Finestre in pasta di pane per la Pasqua e la primavera


   Seguo molti blog “creativi”, e ho notato che da molto tempo la pasta di pane non va per niente di moda. Che peccato! È semplice da fare, non tossica, e si presta bene a un sacco di creazioni. Certo, è anche delicata: si può rompere, e si deforma con l’umidità. Inoltre le creazioni in pasta di pane resistono solo una decina d’anni, poi cominciano a sgretolarsi… ma è un’ottima scusa per farne di nuove, no?
   Fatto sta, io sono sempre stata una fan della pasta di pane. Sale farina e acqua li ho sempre in casa (chi non li ha?) e siccome non è tossica la facevo perfino con i bambini quando lavoravo come baby-sitter. Ne ho incontrato uno di recente che ancora si ricorda un bellissimo pomeriggio passato insieme a fabbricare pupazzi e cibo di pdp… come non inorgoglirsi?
   Quindi ecco qua: munitevi di farina, sale, acqua, acquarelli o tempere, e vernidas. È ovvio, quando si maneggiano colori e vernice la situazione è un po’ più a rischio, quindi a seconda dell’età dei bambini potete considerare di tenere l’ultima parte per quando sono già a nanna.
   Calcolate la stessa quantità di farina e di sale (un pochino meno di sale ad essere sinceri) e aggiungete acqua lentamente mescolando, finché non vi verrà una pasta morbida, un po’ simile alla pizza, ma molto più salata! Lavoratela (lanciatela, torturatela… i bambini si divertono un sacco a farlo!) per un quarto d’ora. Potete usarla subito o conservarla per mesi in frigo, solo ricordatevi di farla riscaldare all'aria e di manipolarla un altro po’ prima di mettervi al lavoro.
   Se i bambini sono abbastanza grandi, potete aggiungere un po’ di colore (tempere, acrilico) direttamente alle palline di pasta, in modo da avere della pasta da modellare simile al pongo. Questo sistema è ottimo se volete creare del cibo, ad esempio degli hamburger di pasta di pane. Altrimenti consiglio gli acquarelli direttamente sulla creazione finita, che lasciano delle sfumature di colore molto belle (guardate le foto... purtroppo questa volta sono venute un po' scure). Per lasciare la pasta al naturale potete tingerla con un poco di latte, fa un bellissimo effetto.
   La pasta di pane può asciugare in forno a bassa temperatura, o in inverno sul termosifone. Ricordatevi di girare le figure e lasciarle asciugare da entrambi i lati. Lucidate con il vernidas, e il gioco è fatto! Le vostre creazioni sono molto belle da appendere, per decorare cestini, scatole, e sono bellissime per l’albero di Natale… siccome l’unico limite è la vostra fantasia, vi posterò i miei lavori per farvi venire qualche idea!

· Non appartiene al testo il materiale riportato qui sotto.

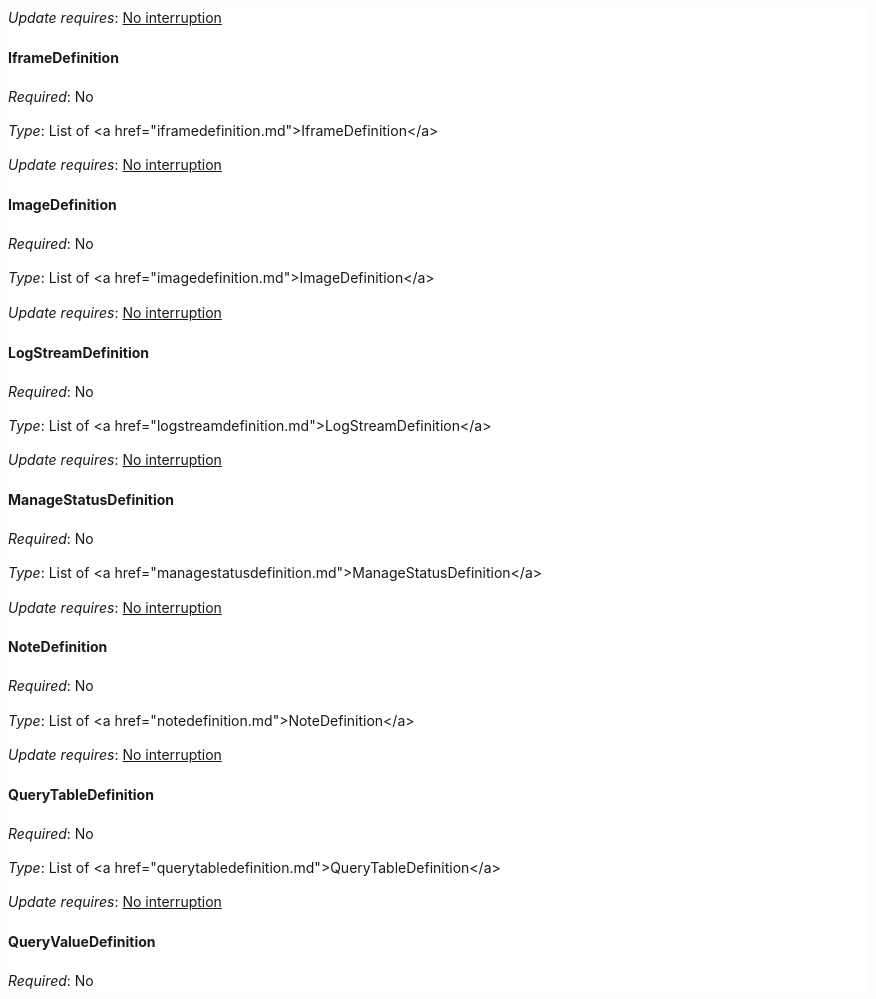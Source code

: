 _Update requires_: [No interruption](https://docs.aws.amazon.com/AWSCloudFormation/latest/UserGuide/using-cfn-updating-stacks-update-behaviors.html#update-no-interrupt)

#### IframeDefinition

_Required_: No

_Type_: List of &lt;a href=&#34;iframedefinition.md&#34;&gt;IframeDefinition&lt;/a&gt;

_Update requires_: [No interruption](https://docs.aws.amazon.com/AWSCloudFormation/latest/UserGuide/using-cfn-updating-stacks-update-behaviors.html#update-no-interrupt)

#### ImageDefinition

_Required_: No

_Type_: List of &lt;a href=&#34;imagedefinition.md&#34;&gt;ImageDefinition&lt;/a&gt;

_Update requires_: [No interruption](https://docs.aws.amazon.com/AWSCloudFormation/latest/UserGuide/using-cfn-updating-stacks-update-behaviors.html#update-no-interrupt)

#### LogStreamDefinition

_Required_: No

_Type_: List of &lt;a href=&#34;logstreamdefinition.md&#34;&gt;LogStreamDefinition&lt;/a&gt;

_Update requires_: [No interruption](https://docs.aws.amazon.com/AWSCloudFormation/latest/UserGuide/using-cfn-updating-stacks-update-behaviors.html#update-no-interrupt)

#### ManageStatusDefinition

_Required_: No

_Type_: List of &lt;a href=&#34;managestatusdefinition.md&#34;&gt;ManageStatusDefinition&lt;/a&gt;

_Update requires_: [No interruption](https://docs.aws.amazon.com/AWSCloudFormation/latest/UserGuide/using-cfn-updating-stacks-update-behaviors.html#update-no-interrupt)

#### NoteDefinition

_Required_: No

_Type_: List of &lt;a href=&#34;notedefinition.md&#34;&gt;NoteDefinition&lt;/a&gt;

_Update requires_: [No interruption](https://docs.aws.amazon.com/AWSCloudFormation/latest/UserGuide/using-cfn-updating-stacks-update-behaviors.html#update-no-interrupt)

#### QueryTableDefinition

_Required_: No

_Type_: List of &lt;a href=&#34;querytabledefinition.md&#34;&gt;QueryTableDefinition&lt;/a&gt;

_Update requires_: [No interruption](https://docs.aws.amazon.com/AWSCloudFormation/latest/UserGuide/using-cfn-updating-stacks-update-behaviors.html#update-no-interrupt)

#### QueryValueDefinition

_Required_: No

   Quelle che vedete qui a fianco per esempio sono le finestre che ho creato da regalare a Pasqua: la finestra ha la forma di una campana, e una colomba si è posata sul davanzale. I fiori si fanno con tante piccole palline, o con una pallina schiacciata, i cui bordi sono fatti rientrare in cinque punti a uguale distanza con uno stuzzicadenti. Un’alternativa sono i fiori secchi o di stoffa (più indicati per la primavera).
   Questo è tutto per il momento. Se avete domande non esitate a lasciarmi un commento. Spero proprio di trovare nuovi appassionati!